:: Data for analysis ::
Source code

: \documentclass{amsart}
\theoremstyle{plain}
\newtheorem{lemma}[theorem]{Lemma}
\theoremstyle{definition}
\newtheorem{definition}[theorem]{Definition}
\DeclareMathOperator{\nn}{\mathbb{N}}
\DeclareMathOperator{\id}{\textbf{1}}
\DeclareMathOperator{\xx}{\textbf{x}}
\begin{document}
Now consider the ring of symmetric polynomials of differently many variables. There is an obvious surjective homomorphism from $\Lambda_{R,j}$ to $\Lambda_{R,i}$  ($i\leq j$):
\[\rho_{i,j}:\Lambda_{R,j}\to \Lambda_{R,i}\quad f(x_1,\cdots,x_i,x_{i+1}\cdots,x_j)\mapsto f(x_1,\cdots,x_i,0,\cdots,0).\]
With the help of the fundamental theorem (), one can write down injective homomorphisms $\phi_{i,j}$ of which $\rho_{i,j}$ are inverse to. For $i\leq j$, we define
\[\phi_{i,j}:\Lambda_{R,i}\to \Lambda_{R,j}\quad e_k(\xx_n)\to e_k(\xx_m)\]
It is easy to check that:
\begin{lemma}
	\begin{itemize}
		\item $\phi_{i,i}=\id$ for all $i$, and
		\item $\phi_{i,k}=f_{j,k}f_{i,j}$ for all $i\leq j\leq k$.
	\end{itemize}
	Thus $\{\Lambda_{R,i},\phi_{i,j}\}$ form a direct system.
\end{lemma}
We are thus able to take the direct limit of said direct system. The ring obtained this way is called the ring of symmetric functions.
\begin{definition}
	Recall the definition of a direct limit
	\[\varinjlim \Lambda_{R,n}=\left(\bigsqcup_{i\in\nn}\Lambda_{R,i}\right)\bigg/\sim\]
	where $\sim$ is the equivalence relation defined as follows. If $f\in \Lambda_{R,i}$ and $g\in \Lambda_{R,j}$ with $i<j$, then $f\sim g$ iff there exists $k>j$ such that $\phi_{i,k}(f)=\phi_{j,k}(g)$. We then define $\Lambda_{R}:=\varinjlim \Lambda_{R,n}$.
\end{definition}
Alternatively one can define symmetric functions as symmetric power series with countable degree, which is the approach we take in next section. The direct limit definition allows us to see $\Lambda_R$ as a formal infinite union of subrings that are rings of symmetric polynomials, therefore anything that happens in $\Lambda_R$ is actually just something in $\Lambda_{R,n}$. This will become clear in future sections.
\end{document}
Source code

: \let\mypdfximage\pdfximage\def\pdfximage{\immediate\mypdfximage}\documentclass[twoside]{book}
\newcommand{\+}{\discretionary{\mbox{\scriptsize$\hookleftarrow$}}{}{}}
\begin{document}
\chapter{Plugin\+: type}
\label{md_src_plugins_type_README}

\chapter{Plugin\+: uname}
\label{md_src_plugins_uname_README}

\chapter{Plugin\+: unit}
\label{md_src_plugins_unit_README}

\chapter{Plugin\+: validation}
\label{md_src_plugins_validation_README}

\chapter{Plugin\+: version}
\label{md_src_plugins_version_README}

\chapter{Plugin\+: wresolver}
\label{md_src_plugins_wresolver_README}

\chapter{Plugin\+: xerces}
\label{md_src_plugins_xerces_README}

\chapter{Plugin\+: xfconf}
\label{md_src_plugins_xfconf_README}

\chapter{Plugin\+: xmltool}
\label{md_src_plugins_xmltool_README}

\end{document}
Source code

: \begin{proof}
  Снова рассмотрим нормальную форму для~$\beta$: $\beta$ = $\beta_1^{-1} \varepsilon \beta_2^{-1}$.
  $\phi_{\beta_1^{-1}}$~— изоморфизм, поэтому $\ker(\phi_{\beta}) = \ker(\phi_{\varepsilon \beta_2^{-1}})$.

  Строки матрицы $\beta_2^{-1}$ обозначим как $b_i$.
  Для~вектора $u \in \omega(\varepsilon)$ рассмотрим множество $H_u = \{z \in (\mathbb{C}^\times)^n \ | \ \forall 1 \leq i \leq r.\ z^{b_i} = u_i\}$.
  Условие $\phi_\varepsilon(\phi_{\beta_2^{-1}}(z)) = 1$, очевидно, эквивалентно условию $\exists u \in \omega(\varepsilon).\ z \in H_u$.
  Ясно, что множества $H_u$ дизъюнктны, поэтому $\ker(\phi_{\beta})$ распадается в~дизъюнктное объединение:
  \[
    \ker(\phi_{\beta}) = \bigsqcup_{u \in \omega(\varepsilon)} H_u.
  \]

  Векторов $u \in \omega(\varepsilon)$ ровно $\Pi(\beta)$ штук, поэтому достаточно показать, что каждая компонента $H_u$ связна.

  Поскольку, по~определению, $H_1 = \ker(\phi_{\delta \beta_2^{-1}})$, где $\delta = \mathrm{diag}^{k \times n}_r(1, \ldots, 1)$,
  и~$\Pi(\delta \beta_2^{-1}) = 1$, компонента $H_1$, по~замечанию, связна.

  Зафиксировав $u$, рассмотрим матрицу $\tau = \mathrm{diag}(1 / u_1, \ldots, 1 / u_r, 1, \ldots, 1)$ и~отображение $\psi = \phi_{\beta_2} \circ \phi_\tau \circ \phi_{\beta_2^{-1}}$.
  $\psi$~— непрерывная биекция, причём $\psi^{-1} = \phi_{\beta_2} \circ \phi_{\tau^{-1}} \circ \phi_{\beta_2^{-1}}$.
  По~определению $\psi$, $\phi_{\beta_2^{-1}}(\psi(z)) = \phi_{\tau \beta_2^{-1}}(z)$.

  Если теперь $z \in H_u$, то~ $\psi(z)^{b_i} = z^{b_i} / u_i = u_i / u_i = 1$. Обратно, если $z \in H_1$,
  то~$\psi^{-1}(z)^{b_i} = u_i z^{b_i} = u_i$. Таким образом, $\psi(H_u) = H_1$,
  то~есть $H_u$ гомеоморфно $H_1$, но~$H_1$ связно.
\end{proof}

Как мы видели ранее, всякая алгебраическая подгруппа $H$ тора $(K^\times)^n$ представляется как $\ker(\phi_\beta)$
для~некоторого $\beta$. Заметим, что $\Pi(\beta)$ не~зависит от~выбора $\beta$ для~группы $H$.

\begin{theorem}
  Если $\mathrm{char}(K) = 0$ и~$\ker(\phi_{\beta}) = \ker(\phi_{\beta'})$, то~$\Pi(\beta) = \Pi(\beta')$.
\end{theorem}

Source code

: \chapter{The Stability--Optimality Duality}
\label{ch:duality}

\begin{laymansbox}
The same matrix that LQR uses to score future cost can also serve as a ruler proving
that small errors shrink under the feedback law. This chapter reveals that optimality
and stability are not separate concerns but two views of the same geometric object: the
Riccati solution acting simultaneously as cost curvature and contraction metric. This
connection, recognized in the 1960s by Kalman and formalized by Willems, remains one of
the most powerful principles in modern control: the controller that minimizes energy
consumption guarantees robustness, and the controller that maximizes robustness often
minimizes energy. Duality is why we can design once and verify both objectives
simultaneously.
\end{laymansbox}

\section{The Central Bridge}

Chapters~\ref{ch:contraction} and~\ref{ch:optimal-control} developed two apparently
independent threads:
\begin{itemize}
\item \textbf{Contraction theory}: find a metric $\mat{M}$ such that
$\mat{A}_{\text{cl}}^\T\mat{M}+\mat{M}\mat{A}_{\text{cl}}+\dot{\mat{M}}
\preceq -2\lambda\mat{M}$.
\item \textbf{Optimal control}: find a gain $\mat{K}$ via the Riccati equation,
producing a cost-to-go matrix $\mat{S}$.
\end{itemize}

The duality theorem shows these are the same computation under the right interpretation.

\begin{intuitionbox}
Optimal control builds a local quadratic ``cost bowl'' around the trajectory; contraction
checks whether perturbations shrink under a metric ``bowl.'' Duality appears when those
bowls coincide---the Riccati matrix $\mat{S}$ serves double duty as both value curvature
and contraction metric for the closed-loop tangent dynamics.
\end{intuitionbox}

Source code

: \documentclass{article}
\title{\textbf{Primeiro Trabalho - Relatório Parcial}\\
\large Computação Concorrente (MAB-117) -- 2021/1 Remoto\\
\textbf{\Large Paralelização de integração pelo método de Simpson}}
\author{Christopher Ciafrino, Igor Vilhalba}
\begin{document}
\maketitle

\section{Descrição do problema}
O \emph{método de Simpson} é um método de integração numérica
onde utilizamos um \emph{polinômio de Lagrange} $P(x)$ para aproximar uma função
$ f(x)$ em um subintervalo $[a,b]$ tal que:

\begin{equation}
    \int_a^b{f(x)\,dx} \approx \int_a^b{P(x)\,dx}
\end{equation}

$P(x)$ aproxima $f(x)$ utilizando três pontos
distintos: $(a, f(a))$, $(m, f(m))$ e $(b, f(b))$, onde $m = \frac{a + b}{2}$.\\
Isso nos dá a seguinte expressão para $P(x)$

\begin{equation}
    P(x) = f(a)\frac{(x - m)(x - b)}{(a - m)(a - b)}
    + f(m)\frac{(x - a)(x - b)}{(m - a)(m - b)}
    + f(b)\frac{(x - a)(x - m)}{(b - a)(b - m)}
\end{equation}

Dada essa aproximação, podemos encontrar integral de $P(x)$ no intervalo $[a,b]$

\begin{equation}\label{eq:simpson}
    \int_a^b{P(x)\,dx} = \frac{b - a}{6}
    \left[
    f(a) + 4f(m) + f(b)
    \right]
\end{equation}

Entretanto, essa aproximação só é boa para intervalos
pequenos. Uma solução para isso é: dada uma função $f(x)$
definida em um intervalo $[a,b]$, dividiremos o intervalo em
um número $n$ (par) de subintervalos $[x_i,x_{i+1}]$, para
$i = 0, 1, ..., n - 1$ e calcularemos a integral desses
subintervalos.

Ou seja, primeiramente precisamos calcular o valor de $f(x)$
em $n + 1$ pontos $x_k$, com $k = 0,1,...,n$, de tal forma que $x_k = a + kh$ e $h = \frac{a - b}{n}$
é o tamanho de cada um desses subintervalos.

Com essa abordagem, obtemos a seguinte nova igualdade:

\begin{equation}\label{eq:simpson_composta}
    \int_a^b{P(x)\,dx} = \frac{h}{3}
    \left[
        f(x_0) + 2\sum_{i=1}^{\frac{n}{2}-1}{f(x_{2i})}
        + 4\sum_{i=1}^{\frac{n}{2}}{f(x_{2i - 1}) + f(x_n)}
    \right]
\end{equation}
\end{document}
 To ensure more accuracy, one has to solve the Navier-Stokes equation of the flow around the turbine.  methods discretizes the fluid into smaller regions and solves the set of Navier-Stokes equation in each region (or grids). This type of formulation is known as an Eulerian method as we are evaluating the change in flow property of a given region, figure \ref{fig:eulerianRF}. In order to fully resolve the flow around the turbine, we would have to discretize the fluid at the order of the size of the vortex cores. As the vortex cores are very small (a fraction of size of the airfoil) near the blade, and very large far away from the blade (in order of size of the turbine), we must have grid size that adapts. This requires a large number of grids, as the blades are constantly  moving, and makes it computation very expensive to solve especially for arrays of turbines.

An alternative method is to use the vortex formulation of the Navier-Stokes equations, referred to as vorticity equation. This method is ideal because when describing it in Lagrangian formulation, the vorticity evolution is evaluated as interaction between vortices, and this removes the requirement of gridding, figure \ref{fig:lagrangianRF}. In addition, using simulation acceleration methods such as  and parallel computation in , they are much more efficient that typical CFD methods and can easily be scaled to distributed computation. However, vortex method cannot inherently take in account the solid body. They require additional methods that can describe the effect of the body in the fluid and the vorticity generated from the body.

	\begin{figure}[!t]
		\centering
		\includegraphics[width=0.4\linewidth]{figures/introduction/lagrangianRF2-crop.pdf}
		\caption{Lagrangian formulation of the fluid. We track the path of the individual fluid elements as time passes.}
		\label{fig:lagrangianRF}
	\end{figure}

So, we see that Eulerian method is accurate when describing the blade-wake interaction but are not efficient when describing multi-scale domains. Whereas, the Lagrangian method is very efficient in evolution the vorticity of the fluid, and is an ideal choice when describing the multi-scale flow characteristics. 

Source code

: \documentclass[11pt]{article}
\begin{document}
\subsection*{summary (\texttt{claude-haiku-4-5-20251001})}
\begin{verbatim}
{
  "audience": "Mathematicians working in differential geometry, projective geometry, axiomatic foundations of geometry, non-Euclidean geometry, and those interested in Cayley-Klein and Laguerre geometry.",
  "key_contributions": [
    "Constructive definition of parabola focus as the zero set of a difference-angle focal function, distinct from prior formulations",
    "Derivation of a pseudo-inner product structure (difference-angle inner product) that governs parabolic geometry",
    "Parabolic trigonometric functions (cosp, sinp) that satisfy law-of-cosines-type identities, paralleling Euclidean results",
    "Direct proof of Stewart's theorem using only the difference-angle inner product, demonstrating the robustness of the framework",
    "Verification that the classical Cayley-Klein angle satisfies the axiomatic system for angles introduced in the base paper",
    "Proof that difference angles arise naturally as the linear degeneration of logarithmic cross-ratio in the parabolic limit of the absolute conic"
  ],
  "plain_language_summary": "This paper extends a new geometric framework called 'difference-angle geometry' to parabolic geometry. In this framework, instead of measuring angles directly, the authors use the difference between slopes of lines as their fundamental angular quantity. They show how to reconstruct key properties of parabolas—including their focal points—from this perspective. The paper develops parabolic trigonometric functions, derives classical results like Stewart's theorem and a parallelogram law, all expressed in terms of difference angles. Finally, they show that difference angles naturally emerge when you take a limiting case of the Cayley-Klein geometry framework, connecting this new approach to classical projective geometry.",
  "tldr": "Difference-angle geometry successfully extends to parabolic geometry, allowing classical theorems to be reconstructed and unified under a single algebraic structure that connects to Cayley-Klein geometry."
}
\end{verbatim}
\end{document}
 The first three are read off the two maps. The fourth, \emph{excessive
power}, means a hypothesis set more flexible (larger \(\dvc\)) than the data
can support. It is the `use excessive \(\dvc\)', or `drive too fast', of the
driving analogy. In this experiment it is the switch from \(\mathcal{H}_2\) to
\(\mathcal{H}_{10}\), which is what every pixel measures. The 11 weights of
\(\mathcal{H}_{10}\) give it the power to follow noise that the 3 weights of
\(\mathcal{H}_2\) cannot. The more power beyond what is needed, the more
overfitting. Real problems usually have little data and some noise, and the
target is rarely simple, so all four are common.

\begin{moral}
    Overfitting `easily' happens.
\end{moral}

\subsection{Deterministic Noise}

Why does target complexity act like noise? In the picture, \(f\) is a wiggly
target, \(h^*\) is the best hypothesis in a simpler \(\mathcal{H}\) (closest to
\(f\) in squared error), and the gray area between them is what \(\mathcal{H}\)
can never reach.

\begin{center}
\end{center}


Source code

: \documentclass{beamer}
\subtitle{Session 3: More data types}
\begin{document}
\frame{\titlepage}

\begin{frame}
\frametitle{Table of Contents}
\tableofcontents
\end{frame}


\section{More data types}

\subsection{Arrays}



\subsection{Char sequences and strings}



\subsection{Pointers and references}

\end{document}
:::
• **Exercise prompt**
If a line of the data contains "those", copy it out.

• **Output for this exercise**
checks whether perturbations shrink under a metric ``bowl.'' Duality appears when those
  "audience": "Mathematicians working in differential geometry, projective geometry, axiomatic foundations of geometry, non-Euclidean geometry, and those interested in Cayley-Klein and Laguerre geometry.",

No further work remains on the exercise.